↓
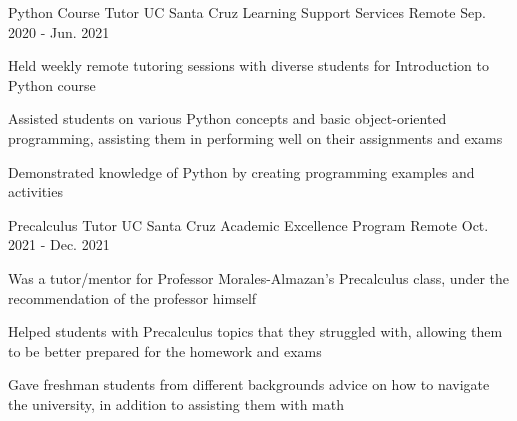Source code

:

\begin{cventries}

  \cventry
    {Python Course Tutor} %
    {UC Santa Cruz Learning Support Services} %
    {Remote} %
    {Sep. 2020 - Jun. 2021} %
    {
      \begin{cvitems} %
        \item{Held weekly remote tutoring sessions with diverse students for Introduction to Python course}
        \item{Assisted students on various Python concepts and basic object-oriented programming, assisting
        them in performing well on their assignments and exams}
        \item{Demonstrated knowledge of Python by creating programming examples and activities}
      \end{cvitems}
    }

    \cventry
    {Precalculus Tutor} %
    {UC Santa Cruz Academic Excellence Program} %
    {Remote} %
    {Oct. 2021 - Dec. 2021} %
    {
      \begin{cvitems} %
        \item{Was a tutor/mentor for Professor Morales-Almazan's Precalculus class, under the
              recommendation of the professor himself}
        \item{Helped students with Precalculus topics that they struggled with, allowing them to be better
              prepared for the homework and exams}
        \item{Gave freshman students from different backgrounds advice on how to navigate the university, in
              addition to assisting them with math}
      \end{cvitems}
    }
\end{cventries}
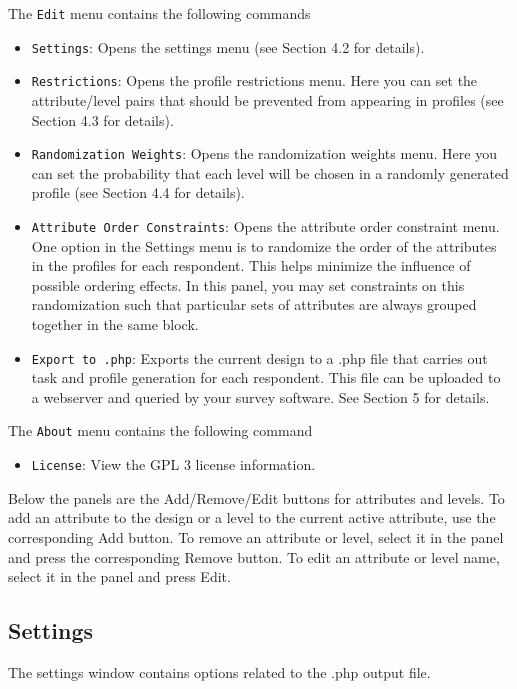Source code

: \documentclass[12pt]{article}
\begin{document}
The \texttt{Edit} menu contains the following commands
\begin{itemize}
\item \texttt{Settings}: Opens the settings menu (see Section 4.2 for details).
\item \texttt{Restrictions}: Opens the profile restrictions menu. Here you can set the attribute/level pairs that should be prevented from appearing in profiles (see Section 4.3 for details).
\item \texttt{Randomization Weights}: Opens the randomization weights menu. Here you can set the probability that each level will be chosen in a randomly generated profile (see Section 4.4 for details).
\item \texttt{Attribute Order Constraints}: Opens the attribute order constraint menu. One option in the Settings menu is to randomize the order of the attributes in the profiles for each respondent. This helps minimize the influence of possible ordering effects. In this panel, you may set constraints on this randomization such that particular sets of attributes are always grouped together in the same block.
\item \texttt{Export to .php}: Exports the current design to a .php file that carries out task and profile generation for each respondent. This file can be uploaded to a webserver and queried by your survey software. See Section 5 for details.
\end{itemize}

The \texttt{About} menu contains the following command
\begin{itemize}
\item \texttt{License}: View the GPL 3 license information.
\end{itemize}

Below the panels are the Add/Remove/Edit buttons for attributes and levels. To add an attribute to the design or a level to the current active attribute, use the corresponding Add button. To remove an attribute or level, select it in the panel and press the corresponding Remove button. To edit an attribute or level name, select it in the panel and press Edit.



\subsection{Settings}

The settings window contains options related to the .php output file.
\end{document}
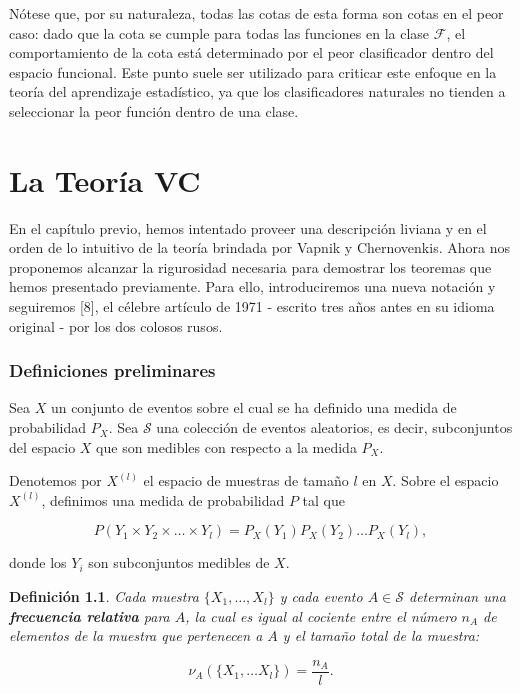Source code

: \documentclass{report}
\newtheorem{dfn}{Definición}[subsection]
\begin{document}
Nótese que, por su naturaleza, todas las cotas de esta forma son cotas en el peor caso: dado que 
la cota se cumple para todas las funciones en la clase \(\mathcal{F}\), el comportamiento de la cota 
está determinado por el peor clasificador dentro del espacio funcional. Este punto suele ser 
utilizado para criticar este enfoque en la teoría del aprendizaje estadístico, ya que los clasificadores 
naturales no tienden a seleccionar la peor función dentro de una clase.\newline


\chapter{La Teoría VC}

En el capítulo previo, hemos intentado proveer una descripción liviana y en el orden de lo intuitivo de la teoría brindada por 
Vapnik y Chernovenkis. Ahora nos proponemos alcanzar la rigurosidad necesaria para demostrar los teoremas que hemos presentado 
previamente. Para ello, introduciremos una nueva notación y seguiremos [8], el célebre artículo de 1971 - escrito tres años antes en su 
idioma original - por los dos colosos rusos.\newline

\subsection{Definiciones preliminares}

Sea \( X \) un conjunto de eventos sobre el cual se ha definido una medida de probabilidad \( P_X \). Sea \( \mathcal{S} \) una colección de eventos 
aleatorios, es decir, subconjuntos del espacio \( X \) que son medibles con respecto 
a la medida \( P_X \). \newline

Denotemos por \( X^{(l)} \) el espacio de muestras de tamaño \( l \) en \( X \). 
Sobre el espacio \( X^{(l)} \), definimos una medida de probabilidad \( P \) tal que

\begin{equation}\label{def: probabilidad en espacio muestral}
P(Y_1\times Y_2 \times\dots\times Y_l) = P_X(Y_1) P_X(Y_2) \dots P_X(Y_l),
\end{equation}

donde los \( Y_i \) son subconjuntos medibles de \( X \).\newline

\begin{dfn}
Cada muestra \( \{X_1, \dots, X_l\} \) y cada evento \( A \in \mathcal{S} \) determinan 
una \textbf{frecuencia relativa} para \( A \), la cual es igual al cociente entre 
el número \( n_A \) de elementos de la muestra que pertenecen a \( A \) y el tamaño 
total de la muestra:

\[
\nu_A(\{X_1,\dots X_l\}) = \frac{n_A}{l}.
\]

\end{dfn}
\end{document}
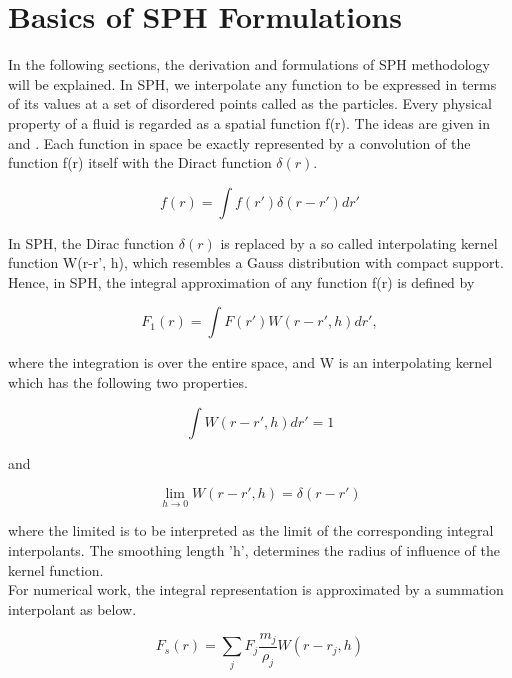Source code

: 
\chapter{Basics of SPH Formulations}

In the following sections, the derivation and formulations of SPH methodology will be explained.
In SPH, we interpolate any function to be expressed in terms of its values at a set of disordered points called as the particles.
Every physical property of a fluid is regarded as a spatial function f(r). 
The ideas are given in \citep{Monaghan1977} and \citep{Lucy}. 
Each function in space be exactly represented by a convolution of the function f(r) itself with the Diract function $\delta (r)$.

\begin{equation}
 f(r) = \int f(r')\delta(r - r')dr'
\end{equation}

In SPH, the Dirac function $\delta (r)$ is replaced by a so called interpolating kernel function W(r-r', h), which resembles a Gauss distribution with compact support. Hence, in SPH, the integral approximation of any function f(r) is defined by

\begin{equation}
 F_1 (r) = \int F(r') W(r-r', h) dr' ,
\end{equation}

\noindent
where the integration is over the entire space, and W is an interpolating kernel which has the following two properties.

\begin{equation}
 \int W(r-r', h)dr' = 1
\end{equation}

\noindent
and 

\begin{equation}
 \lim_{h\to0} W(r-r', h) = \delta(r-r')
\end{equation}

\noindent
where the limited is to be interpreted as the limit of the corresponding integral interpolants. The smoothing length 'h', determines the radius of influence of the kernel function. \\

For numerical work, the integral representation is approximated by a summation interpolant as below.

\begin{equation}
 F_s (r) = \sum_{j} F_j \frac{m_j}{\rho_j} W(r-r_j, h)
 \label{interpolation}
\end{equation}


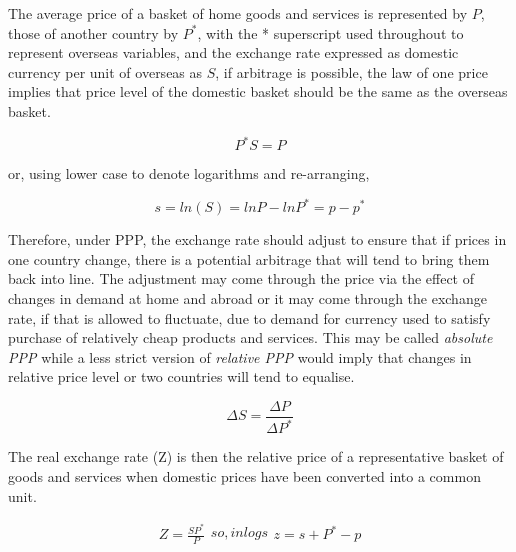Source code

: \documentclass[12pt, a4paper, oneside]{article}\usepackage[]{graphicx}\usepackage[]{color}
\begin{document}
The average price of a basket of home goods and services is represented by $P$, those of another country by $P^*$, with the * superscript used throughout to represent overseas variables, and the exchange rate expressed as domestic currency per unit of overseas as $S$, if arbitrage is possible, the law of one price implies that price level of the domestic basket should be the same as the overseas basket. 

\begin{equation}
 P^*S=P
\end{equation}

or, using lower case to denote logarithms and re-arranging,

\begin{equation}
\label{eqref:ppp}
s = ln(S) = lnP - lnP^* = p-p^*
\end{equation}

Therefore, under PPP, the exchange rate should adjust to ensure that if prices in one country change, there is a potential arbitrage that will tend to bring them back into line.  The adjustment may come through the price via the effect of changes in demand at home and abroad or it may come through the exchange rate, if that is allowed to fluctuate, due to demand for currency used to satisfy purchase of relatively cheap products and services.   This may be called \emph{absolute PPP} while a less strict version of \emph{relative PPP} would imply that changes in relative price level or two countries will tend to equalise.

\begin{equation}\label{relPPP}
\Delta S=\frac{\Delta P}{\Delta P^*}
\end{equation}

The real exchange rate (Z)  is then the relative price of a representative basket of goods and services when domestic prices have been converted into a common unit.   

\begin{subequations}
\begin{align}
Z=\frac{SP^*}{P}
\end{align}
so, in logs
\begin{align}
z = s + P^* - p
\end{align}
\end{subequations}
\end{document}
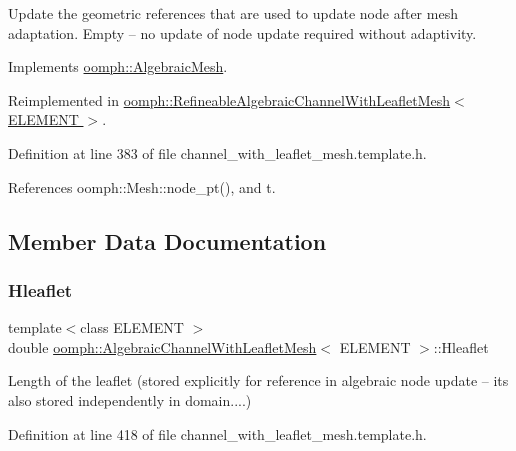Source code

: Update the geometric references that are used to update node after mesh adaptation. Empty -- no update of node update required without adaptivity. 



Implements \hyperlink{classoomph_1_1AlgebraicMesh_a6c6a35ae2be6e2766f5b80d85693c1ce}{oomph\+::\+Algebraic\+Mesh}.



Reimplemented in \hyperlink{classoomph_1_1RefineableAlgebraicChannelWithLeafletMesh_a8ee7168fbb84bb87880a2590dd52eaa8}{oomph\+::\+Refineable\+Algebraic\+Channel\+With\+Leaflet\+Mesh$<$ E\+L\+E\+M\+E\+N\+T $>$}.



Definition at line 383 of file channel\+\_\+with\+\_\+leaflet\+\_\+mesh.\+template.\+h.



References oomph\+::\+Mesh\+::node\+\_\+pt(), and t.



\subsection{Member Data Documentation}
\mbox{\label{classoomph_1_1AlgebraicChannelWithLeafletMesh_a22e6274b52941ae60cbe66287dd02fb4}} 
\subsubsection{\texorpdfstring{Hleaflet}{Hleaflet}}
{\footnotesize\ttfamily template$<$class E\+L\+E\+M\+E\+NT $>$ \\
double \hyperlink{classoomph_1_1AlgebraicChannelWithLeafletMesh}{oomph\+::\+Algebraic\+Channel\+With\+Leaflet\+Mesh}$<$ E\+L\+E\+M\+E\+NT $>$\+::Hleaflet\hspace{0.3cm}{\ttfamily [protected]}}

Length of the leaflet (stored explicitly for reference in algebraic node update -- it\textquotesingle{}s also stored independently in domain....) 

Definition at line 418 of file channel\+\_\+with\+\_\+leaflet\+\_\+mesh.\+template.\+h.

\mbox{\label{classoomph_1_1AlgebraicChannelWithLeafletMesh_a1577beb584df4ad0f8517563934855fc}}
↑
◆ **TASK REQUIREMENTS**:
Your reply should consist solely of the lines above from the line containing "The settings window" up to and including the line containing "la cota se cumple", reproduced exactly, minus the pictures.

◆ **RESPONSE BOX**:
The settings window contains options related to the .php output file.
\end{document}
Source code

: \documentclass{report}
\newtheorem{dfn}{Definición}[subsection]
\begin{document}
Nótese que, por su naturaleza, todas las cotas de esta forma son cotas en el peor caso: dado que 
la cota se cumple para todas las funciones en la clase \(\mathcal{F}\), el comportamiento de la cota 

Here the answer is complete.